Mas tudo isso foi na década de 1960. Ideias de grupos como a Ku Klux Klan ficaram no passado… certo? Errado. O erro é exatamente esse: pensar que o racismo foi superado e que, vez ou outra, domina a mídia por conta de conflitos aparentemente pontuais, como vimos acontecer agora em Charlottesville, no estado da Virgínia. Confrontos em um protesto de supremacistas brancos – sim, supremacistas brancos em 2017! – deixaram diversos feridos e uma pessoa morta.

É chocante ouvir esses grupos declararem abertamente ódio contra negros, judeus, homossexuais, imigrantes e refugiados. É chocante porque nos dá a percepção de que a escravidão em diversos pontos do mundo não foi suficiente para entendermos a dimensão desse crime. É chocante porque entendemos que o genocídio de milhões de pessoas na Segunda Guerra Mundial também não bastou para finalmente enxergarmos o outro como igual. E também é chocante porque estamos vendo novamente discursos políticos e “oficiais”, por assim dizer, legitimarem ideias absurdas e asquerosas como as nazistas. Auschwitz, o campo de concentração localizado na Polônia, hoje é um museu que abre as portas para milhões de pessoas todos os anos. Não aprendemos nada?

Precisamos entender que o racismo sempre existiu e que pode infelizmente perdurar por muito mais tempo se as noções de igualdade e equidade não forem absorvidas por todos nós.

É o que o professor Daniel T. Willingham, do Departamento de Psicologia da Universidade da Virgínia (EUA), diz: “Estou certo de que não estamos vendo um ressurgimento do racismo, do antissemitismo e do chauvinismo, mas tendo um olhar mais realista sobre o que sempre esteve lá”. Ele mostra como a influência e a persuasão dos grupos de extrema-direita criam dúvidas sobre fatos concretos, sobrepondo “crenças pessoais” – como a ideia de que os brancos são superiores aos negros – a fatos históricos e até à ciência. Esses grupos negam a realidade para fazer valer o preconceito como meio de construir uma sociedade em que eles acreditam.

Assim, negam a desigualdade estrutural que se vê no mundo inteiro em relação a negros e brancos.
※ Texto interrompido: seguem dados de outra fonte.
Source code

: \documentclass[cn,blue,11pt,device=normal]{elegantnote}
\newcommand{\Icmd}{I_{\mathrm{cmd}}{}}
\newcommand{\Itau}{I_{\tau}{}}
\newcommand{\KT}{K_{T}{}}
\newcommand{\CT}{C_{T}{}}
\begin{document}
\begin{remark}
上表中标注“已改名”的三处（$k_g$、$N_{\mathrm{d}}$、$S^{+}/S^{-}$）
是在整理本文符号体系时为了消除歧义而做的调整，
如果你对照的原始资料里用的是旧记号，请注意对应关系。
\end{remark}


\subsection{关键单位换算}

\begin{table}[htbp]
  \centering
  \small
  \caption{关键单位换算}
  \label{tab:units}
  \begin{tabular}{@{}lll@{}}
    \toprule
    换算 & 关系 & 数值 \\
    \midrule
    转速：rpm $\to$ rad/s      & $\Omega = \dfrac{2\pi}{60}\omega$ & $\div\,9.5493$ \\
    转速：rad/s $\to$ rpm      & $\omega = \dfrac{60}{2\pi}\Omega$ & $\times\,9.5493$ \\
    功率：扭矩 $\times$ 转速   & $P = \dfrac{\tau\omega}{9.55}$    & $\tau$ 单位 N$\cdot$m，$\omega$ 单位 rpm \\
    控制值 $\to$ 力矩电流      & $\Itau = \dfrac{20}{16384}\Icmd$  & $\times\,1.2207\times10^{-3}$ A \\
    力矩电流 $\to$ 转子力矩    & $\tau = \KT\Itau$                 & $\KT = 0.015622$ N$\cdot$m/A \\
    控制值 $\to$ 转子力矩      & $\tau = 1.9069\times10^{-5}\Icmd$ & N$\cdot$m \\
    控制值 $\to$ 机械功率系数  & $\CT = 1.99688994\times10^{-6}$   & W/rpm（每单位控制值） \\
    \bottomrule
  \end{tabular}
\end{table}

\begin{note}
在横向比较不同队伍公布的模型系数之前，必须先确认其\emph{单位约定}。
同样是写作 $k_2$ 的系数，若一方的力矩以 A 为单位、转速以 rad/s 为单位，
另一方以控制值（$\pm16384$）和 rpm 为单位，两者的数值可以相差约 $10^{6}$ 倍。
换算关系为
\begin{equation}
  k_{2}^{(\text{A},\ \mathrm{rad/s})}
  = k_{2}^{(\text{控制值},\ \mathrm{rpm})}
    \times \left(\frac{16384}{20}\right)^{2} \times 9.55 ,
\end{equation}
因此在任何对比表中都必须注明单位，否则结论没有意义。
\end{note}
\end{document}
Aqui no Brasil, exemplos não faltam – os dados estão em todas as esferas sociais. As áreas em que isso fica mais latente são a segurança pública e a educação.

Segundo o último Anuário Brasileiro de Segurança Pública, das 58.467 mortes violentas intencionais ocorridas no país em 2015, 54% ocorreram entre jovens de 15 a 24 anos. Desses, 73% eram pretos e pardos. Já de acordo com o Mapa da Violência 2016, que analisa os homicídios por armas de fogo no Brasil, somente em três estados (Tocantins, Acre e Paraná) os brancos morrem mais do que os negros em decorrência desse tipo de crime.

No acesso à educação, as diferenças também são gritantes. Quando observamos o percentual dos jovens de até 16 anos que conseguem concluir o Ensino Fundamental, as taxas são de 82,6% para os brancos e 66,4% para os negros. Já dentre o 1,7 milhão de jovens de 15 a 17 anos que estão fora da escola, 9,6% e 58,7% autodeclaram-se, respectivamente, pretos e pardos.

Tais percentuais são superiores à participação dos dois grupos na população geral dessa faixa etária: 8,3% e 50,4%, respectivamente. Não dá para dissociar os dados do parágrafo anterior desses, não? Também não dá para desassociar os dados do parágrafo anterior desses, não? Também não dá para desassociar ambos dos dados socioeconômicos: segundo a Pesquisa Nacional por Amostra de Domicílios (Pnad), a média da renda familiar per capita da população parda e preta era um pouco superior à metade (55% e 56%, respectivamente) da renda dos brancos em 2014.

Precisamos de políticas públicas focalizadas que atendam a essas disparidades e as solucionem para garantir os direitos da população negra do Brasil. Ao mesmo tempo, precisamos que as famílias e as escolas trabalhem juntas para desconstruir preconceitos e mostrar que a naturalização dessas diferenças é errada. Mostrando a verdadeira história, instruímos nossas crianças e jovens a verem o mundo despido de discursos oportunistas e ideologicamente interessados.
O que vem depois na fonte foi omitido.